» Extracted information:
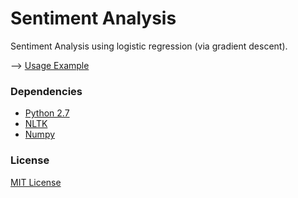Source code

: Sentiment Analysis
==================

Sentiment Analysis using logistic regression (via gradient descent).

--> [Usage Example](https://github.com/srom/sentiment/blob/master/sentiment/sentiment.py#L390)

### Dependencies

 - [Python 2.7](https://www.python.org/download/releases/2.7)
 - [NLTK](http://www.nltk.org/)
 - [Numpy](http://www.numpy.org/)

### License

[MIT License](https://github.com/srom/sentiment/blob/master/LICENSE)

» Problem to solve:
Omit the pictures, then copy out all the data exactly as it stands.

» Expected answer:
Source code

: Sentiment Analysis
==================

Sentiment Analysis using logistic regression (via gradient descent).

--> [Usage Example](https://github.com/srom/sentiment/blob/master/sentiment/sentiment.py#L390)

### Dependencies

 - [Python 2.7](https://www.python.org/download/releases/2.7)
 - [NLTK](http://www.nltk.org/)
 - [Numpy](http://www.numpy.org/)

### License

[MIT License](https://github.com/srom/sentiment/blob/master/LICENSE)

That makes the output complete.